New signage gives clear outline for bobby calf handling | My Machinery
CASE Agriculture
New signage gives clear outline for bobby calf handling

Farm animal welfare is an increasingly significant issue in Australia and overseas, and the bobby calf trade in particular is an emotive and sensitive subject.

Department of Environment and Primary Industries (DEPI) Leading Animal Health Officer in Animal Welfare, Sue Vaughan, said to protect the dairy industry, producers, buyers, transporters and abattoir staff must meet the agreed standards for bobby calf welfare.

The Land Transport Standards set out the requirements which livestock operators must comply with to ensure the welfare of livestock under their control.

“If you handle or transport bobby calves you have a legal duty to care for their welfare,” Ms Vaughan said.

New signage at the Shepparton saleyards and other Victorian sale outlets and abattoirs outlines very clearly what is expected when handling bobby calves.

Ms Vaughan said producers must ensure that every bobby calf offered for sale is at least five days old and must weigh at least 23 kilos.

“Bobby calves must be fed milk or milk replacer within six hours of consignment off farm and be strong and healthy for transportation,” she said.

“The Land Transport Standards state that a person in charge of a bobby calf which is being transported must ensure the calf has an auditable and accessible record system that identifies when the calf was last fed.

“The vehicle or trailer being used to transport bobby calves must be clean and have an enclosed front and a non-slip floor.
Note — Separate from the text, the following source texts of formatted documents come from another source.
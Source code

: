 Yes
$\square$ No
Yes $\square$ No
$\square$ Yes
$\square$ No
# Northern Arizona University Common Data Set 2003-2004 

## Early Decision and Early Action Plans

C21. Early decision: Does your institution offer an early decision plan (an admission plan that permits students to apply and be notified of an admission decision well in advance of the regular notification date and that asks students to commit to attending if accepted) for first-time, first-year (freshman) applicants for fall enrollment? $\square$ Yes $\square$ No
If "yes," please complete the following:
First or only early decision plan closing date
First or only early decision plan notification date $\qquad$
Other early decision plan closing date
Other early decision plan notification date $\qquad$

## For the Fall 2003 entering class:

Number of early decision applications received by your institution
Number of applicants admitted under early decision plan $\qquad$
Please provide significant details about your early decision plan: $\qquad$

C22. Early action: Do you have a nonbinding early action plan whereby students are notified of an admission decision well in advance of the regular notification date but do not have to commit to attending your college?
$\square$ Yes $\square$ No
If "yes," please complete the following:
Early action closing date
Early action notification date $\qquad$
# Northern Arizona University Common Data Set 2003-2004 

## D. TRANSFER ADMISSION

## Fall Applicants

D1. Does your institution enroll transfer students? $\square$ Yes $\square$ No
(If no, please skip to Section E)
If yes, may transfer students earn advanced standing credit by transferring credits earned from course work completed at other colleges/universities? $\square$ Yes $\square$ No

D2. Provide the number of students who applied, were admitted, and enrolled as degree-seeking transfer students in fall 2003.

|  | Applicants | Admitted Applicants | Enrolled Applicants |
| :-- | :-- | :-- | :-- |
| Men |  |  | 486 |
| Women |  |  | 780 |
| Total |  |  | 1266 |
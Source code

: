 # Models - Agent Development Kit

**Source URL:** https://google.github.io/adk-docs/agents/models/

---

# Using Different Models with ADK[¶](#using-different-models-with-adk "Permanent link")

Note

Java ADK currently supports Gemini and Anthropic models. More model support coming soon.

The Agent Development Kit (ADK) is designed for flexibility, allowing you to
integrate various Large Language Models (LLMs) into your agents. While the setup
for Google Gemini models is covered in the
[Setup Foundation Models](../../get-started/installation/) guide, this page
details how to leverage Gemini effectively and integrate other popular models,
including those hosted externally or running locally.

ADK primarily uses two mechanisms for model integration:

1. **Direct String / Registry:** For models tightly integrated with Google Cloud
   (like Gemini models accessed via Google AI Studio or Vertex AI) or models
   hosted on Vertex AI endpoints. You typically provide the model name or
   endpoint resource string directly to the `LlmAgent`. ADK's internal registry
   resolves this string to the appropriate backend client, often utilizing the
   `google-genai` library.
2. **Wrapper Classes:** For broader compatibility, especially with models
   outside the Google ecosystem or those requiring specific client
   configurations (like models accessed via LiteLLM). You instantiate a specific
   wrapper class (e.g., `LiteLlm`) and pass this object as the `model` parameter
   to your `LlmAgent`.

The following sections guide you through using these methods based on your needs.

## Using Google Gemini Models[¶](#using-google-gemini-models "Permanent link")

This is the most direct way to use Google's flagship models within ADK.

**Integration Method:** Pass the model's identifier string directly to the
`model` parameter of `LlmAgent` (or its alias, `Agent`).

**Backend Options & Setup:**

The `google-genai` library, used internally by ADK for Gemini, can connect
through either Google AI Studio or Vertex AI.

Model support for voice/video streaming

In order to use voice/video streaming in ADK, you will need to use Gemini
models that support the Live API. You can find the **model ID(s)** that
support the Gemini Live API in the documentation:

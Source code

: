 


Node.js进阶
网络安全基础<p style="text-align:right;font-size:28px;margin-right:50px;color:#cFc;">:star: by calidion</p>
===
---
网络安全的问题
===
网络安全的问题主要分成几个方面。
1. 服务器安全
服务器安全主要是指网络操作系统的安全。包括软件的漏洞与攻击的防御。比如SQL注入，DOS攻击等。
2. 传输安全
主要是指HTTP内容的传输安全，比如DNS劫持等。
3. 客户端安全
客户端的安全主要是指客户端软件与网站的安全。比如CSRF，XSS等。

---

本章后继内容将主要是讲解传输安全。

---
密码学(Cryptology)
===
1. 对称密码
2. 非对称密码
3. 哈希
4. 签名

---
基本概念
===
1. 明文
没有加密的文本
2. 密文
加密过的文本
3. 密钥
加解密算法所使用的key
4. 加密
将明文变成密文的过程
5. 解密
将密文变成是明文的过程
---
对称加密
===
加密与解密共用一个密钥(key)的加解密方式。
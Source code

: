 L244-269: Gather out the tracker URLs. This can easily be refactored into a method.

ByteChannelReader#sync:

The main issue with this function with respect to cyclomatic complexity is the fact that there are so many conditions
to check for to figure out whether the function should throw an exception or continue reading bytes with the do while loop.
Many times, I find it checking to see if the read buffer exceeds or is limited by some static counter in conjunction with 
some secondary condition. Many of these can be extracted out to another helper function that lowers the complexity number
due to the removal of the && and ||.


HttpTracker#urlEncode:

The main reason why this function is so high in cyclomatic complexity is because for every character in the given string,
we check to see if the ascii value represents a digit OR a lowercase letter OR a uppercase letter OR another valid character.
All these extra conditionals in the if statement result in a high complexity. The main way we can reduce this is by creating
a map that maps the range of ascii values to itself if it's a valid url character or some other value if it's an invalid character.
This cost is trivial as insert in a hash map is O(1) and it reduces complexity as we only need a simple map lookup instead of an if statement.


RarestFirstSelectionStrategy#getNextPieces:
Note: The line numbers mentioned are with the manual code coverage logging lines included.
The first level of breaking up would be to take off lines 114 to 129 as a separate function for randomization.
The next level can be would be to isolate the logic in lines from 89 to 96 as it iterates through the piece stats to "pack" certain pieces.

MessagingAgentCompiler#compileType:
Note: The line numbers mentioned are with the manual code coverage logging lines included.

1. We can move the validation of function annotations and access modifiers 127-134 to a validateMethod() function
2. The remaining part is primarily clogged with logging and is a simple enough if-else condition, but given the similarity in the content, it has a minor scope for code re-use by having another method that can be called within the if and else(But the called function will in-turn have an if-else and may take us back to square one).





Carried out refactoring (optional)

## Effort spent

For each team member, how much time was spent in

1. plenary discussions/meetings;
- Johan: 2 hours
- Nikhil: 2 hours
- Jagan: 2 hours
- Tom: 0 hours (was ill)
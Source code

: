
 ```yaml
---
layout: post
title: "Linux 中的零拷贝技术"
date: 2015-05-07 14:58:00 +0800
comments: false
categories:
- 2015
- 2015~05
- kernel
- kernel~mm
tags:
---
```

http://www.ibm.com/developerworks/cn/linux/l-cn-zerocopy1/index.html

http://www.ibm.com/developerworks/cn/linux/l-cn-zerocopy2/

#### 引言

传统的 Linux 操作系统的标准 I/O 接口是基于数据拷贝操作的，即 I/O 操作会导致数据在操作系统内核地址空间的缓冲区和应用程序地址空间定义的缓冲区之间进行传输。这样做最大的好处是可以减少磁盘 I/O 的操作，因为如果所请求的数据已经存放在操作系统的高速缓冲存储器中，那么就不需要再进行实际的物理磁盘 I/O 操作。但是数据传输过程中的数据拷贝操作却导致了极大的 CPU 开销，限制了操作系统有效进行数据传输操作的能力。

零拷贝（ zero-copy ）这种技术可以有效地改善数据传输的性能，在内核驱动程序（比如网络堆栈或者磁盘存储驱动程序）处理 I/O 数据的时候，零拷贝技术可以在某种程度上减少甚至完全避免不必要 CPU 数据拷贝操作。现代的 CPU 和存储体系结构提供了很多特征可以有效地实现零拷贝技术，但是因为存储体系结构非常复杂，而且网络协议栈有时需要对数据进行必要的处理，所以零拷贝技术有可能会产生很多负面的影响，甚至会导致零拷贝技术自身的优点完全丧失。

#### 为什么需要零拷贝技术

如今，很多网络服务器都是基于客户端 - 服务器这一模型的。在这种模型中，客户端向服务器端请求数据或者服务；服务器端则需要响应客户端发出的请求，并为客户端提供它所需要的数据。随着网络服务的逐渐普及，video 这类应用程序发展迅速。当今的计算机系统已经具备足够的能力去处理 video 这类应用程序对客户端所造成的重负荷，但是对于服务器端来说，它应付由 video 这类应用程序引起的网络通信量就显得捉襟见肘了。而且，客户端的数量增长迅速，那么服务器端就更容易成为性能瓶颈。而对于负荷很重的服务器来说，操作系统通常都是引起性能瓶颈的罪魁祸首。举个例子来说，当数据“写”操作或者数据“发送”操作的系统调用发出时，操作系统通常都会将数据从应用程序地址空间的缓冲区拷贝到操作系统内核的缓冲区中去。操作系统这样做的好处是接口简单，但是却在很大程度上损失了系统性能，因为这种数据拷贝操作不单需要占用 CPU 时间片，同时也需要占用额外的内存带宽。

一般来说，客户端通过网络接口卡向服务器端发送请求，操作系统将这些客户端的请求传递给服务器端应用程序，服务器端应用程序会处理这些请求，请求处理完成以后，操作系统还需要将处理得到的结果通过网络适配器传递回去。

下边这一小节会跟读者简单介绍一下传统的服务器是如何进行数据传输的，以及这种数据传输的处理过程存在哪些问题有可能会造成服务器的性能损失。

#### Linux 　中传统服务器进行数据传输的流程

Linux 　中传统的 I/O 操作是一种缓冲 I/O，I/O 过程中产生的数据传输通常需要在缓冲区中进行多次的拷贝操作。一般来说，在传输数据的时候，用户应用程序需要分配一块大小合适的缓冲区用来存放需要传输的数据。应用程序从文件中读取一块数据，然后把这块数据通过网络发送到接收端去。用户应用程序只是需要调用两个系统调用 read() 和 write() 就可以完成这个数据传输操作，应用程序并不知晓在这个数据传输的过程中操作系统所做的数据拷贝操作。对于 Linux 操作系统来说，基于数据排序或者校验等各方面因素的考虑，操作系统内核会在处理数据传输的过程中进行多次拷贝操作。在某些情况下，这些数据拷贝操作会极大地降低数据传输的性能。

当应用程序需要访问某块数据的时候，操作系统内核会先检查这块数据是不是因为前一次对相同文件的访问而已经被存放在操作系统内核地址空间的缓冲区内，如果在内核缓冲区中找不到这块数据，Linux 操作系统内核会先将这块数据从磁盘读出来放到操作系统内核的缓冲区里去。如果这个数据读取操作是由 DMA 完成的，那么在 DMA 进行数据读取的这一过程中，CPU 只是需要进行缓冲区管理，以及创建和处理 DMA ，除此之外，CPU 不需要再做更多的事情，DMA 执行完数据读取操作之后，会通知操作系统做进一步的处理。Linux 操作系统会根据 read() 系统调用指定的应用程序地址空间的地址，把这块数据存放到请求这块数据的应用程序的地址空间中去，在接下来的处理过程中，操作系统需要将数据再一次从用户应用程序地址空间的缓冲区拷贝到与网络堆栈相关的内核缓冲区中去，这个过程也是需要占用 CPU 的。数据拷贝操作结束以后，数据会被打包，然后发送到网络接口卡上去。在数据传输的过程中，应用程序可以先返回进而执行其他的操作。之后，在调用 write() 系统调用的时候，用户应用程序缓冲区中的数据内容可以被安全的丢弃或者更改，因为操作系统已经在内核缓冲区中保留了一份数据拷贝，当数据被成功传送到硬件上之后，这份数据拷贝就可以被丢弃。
Space allowance should be such that injury to calves in transit is avoided and that they are not overcrowded. Calves should be able to rise from a lying position.”

Ms Vaughan said calves should always be handled with great care. The use of dogs or electric prodders on bobby calves is prohibited by law and bobby calves must not be manhandled.

“Selling calves that are immature, weak or sick is cruel and can result in premature death and may lead to prosecution,” she said.

By following these guidelines, the producer will have done everything in their power to maintain the bobby calves’ health and welfare.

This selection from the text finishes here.